In 2023, litigation arising from the 2022 cyber attack on Australian telecommunications company Singtel Optus (Optus) prompted renewed interest in protection of communications and documents via assertion of legal professional privilege (LPP). Robertson v Singtel Optus Pty Ltd[i] was the first Australian case where LPP was considered in the context of a cyber incident. At issue here was Optus’s claim of privilege over an investigation report prepared for it by Deloitte[ii], together with related documents. Subsequently in 2024, the first-instance decision by Beach J rejecting this claim was upheld on appeal to the Full Court of the Federal Court of Australia, in Singtel Optus Pty Ltd v Robertson[iii].
The 2022 cyber attack on health insurer Medibank Private (Medibank) also gave rise to litigation and proceedings concerning a claim of privilege by Medibank. In McClure v Medibank Private Limited[iv], 17 documents were at issue including three reports prepared by Deloitte:
- A ‘Post Incident Review’
- A ‘Root Cause Analysis’ and
- An ‘External Review – APRA Prudential Standard CPS 234’.

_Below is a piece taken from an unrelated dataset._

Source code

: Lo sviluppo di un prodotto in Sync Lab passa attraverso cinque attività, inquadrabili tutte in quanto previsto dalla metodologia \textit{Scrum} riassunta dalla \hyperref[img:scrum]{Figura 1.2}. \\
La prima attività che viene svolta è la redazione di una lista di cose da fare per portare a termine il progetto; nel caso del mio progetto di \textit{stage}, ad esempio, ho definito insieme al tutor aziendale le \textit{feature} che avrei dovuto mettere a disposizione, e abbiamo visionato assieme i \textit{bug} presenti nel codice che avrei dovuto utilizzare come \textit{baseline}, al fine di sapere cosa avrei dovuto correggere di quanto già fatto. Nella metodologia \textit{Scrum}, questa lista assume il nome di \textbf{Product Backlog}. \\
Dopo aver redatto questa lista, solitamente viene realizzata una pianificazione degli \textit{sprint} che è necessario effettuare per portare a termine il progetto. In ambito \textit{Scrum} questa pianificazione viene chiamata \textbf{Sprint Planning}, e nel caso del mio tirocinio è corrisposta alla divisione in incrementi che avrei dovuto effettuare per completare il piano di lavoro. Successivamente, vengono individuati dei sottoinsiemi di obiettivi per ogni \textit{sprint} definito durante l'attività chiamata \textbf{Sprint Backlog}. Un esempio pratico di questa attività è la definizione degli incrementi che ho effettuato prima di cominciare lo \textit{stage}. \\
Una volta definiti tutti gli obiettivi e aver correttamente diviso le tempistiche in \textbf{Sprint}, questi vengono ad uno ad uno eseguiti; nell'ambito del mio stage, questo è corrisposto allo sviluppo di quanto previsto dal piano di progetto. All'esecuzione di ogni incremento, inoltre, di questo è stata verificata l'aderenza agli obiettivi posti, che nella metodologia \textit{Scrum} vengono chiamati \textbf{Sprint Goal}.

Production of the Deloitte reports was ordered[v] in both the Optus and Medibank cases when claims of LPP over these ‘contested reports’ failed. But significantly, in the Medibank decision handed down in March 2025, the company succeeded in its claim of LPP over other documents including emails and reports by other non-lawyer consultants – ‘cybersecurity advisory firms’ including CyberCX and CrowdStrike – following a document-by-document consideration, though the documents were not inspected.
What is legal professional privilege?
LPP affords protection to confidential communications and documents between a lawyer and a client that are made for the dominant purpose of:
- the lawyer providing legal advice or professional legal services to the client (‘advice privilege’), or
- the lawyer providing legal services for use in current or anticipated litigation (‘litigation privilege’).[vi]
Communications between clients and non-lawyers are not covered by LPP. This privilege developed under common law[vii] and serves to foster the frank and confidential exchange of information between client and qualified lawyer, so that informed legal advice and services can be obtained with confidence. The client is the holder of the privilege.
Why did these Deloitte reports fail to attract privilege?
Optus
In his Reasons for Judgment Beach J noted that the Optus respondents relied solely on an affidavit from their general counsel and company secretary, and that following the cyber attack he had appointed external counsel from Optus’s legal panel. His Honour noted that the external lawyers’ scope of work said nothing expressly about the Deloitte review.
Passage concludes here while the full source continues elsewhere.